Throughout this book, as in the numerous articles and essays Allais has published elsewhere, the prose is acute, precise, and accessible. The author shows her mastery of secondary sources and her ability to identify, select, read, and interpret primary sources, which she consulted in numerous archives, both in the United States and abroad. The narrative is well supplemented by Allais's careful selection of illustrations and the diagrams she has drawn, particularly in the second and fourth chapters. From a theoretical perspective, Allais's greatest contribution to the literature might be her questioning of the historical afterlife of Alois Riegl's theory of the modern aesthetic.
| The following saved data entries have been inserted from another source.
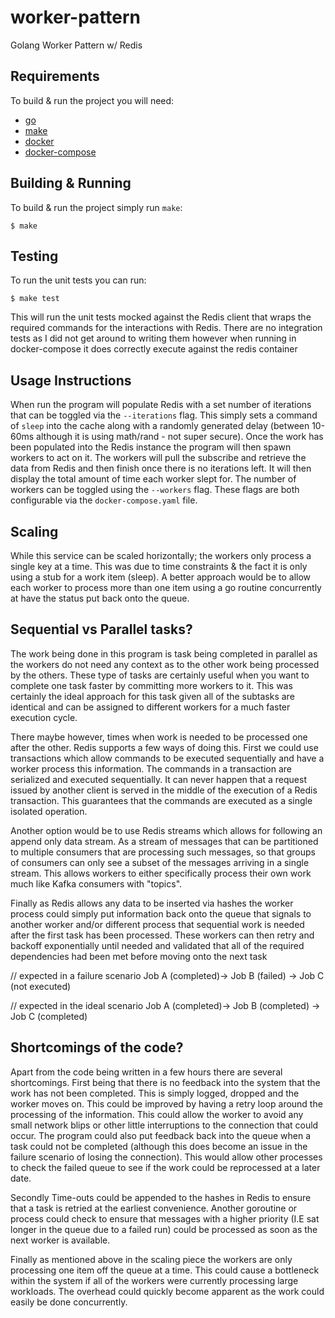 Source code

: # worker-pattern

Golang Worker Pattern w/ Redis

## Requirements

To build & run the project you will need:
* [go](https://golang.org/)  
* [make](https://www.gnu.org/software/make/)  
* [docker](https://docs.docker.com/)  
* [docker-compose](https://docs.docker.com/compose/)  

## Building & Running

To build & run the project simply run `make`:
```
$ make
```

## Testing

To run the unit tests you can run:
```
$ make test
```

This will run the unit tests mocked against the Redis client that wraps the
required commands for the interactions with Redis. There are no integration
tests as I did not get around to writing them however when running in
docker-compose it does correctly execute against the redis container

## Usage Instructions

When run the program will populate Redis with a set number of iterations that
can be toggled via the `--iterations` flag. This simply sets a command of
`sleep` into the cache along with a randomly generated delay (between 10-60ms
although it is using math/rand - not super secure). Once the work has been
populated into the Redis instance the program will then spawn workers to act on
it. The workers will pull the subscribe and retrieve the data from Redis and
then finish once there is no iterations left. It will then display the total
amount of time each worker slept for. The number of workers can be toggled using
the `--workers` flag. These flags are both configurable via the
`docker-compose.yaml` file.

## Scaling

While this service can be scaled horizontally; the workers only process a single
key at a time. This was due to time constraints & the fact it is only using a
stub for a work item (sleep). A better approach would be to allow each worker to
process more than one item using a go routine concurrently at have the status
put back onto the queue.

## Sequential vs Parallel tasks?

The work being done in this program is task being completed in parallel as the
workers do not need any context as to the other work being processed by the
others. These type of tasks are certainly useful when you want to complete one
task faster by committing more workers to it. This was certainly the ideal
approach for this task given all of the subtasks are identical and can be
assigned to different workers for a much faster execution cycle.

There maybe however, times when work is needed to be processed one after the
other. Redis supports a few ways of doing this. First we could use transactions
which allow commands to be executed sequentially and have a worker process this
information. The commands in a transaction are serialized and executed
sequentially. It can never happen that a request issued by another client is
served in the middle of the execution of a Redis transaction. This guarantees
that the commands are executed as a single isolated operation.

Another option would be to use Redis streams which allows for following an
append only data stream. As a stream of messages that can be partitioned to
multiple consumers that are processing such messages, so that groups of
consumers can only see a subset of the messages arriving in a single stream.
This allows workers to either specifically process their own work much like
Kafka consumers with "topics".

Finally as Redis allows any data to be inserted via hashes the worker process
could simply put information back onto the queue that signals to another worker
and/or different process that sequential work is needed after the first task has
been processed. These workers can then retry and backoff exponentially until
needed and validated that all of the required dependencies had been met before
moving onto the next task

// expected in a failure scenario
Job A (completed)-> Job B (failed) -> Job C (not executed)

// expected in the ideal scenario
Job A (completed)-> Job B (completed) -> Job C (completed)

## Shortcomings of the code?

Apart from the code being written in a few hours there are several
shortcomings. First being that there is no feedback into the system that the
work has not been completed. This is simply logged, dropped and the worker moves
on. This could be improved by having a retry loop around the processing of the
information. This could allow the worker to avoid any small network blips or
other little interruptions to the connection that could occur. The program could
also put feedback back into the queue when a task could not be completed
(although this does become an issue in the failure scenario of losing the
connection). This would allow other processes to check the failed queue to see
if the work could be reprocessed at a later date.

Secondly Time-outs could be appended to the hashes in Redis to ensure that a
task is retried at the earliest convenience. Another goroutine or process could
check to ensure that messages with a higher priority (I.E sat longer in the
queue due to a failed run) could be processed as soon as the next worker is
available.

Finally as mentioned above in the scaling piece the workers are only processing
one item off the queue at a time. This could cause a bottleneck within the
system if all of the workers were currently processing large workloads. The
overhead could quickly become apparent as the work could easily be done
concurrently.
As she rightly points out, Riegl's vision of destruction was not catastrophic; rather, it was based on the idea of time as the natural agent of destruction. Allais effectively illustrates how the renewed interest in Riegl “since the 1970s is partly owed to the historical phenomenon of monument survival, and the many material transformations—some inadvertent, many deliberate—that were effected in the interim across so many objects of cultish devotion” (17).
Designs of Destruction is a well-researched, well-written, and engaging book that successfully bridges the gaps between architectural history, preservation policy and practice, and international relations. It is a must-read for any scholar interested in alternative constructions of modernity and the global history of historic preservation.